The style took me some getting used to - the bantering and commentary amidst supposed primary documents in letter format. Finally after about seventy pages, I simply admitted to myself that there were bound to be ups and downs in this book. There were going to be times I was engaged and times I was not.
Perhaps the novel is "too real". Perhaps there are more marriages like this than I would like to admit. Perhaps there are parts of each character in all of us - parts we don't want to own and aren't proud to recognize.
I mourn for the losses in the novel while I admire the fortitude and the tenacity of the characters. I reverence the building of the West and the solid stock of pioneers that forged into the unknown. I honor my ancestors.
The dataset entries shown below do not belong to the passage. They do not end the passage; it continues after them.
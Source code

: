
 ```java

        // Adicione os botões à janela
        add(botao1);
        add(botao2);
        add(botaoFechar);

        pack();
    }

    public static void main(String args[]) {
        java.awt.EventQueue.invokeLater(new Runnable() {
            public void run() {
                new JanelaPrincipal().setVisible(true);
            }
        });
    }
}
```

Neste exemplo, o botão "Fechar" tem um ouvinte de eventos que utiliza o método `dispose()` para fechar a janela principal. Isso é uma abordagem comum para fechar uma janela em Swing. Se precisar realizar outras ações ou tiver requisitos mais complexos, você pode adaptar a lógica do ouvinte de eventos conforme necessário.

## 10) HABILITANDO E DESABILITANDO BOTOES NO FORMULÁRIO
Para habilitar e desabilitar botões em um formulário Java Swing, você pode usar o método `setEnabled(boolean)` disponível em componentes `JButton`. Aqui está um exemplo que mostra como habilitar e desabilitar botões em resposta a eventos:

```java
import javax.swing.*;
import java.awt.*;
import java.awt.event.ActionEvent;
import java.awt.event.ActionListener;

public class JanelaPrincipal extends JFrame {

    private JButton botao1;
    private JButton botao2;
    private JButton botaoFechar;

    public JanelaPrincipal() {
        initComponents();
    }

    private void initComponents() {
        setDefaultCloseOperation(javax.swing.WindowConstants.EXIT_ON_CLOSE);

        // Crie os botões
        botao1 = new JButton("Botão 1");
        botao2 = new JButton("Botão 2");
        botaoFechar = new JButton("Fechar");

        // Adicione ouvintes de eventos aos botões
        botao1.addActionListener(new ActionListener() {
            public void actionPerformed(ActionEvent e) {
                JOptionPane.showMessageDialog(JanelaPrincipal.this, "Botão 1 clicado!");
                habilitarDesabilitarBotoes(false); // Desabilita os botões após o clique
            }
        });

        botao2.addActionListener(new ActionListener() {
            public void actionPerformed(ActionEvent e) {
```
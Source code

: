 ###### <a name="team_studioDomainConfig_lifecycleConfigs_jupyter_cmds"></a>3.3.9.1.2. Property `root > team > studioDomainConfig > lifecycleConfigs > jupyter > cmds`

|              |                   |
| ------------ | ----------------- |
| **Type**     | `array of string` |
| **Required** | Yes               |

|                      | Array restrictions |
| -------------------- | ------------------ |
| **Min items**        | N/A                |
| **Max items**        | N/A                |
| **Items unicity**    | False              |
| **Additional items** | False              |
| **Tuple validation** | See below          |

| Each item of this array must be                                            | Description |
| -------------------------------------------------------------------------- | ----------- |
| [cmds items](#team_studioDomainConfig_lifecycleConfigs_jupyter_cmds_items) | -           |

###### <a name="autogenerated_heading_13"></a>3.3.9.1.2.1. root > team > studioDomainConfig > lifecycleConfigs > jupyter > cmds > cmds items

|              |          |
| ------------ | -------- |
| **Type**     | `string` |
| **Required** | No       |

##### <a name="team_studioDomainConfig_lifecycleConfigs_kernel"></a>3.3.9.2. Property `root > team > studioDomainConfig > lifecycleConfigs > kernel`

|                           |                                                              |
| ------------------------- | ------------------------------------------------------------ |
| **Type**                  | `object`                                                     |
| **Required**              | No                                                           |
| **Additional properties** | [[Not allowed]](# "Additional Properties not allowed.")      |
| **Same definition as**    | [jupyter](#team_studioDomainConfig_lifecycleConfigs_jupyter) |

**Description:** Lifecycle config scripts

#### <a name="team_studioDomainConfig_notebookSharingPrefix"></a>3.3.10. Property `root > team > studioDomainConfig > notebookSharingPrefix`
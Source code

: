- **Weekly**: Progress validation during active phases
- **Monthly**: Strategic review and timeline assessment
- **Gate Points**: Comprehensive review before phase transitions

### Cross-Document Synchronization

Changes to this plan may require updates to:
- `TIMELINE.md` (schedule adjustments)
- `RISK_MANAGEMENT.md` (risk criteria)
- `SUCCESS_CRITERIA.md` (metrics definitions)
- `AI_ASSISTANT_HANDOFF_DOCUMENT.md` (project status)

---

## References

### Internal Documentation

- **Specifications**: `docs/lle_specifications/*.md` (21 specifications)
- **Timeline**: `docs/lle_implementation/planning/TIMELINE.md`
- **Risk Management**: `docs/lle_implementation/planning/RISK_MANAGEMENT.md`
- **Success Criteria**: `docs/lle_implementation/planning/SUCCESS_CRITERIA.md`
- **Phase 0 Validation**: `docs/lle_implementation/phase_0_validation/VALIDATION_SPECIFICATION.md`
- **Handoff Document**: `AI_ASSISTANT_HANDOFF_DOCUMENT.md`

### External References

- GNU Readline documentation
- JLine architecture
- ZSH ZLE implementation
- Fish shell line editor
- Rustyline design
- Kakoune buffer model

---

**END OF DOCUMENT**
However, when all is said and done, I want more than the feelings I take away from this novel. I want more than just an angle of repose at the end of my life.
Scholar and friends mark this Pultizer Prize book as Stegner's best. Crossing to Safety remains my favorite. Ironically, I have just finished two other books written by students of Wallace Stegner. Wendell Berry and Larry McMurtry also wrote about the West but instead of mining as a fulcrum, it was cattle drives or farming. I am ready to move on now to something different. How fortunate that choices are so abundant and that I have so many good recommendations from friends on Goodreads.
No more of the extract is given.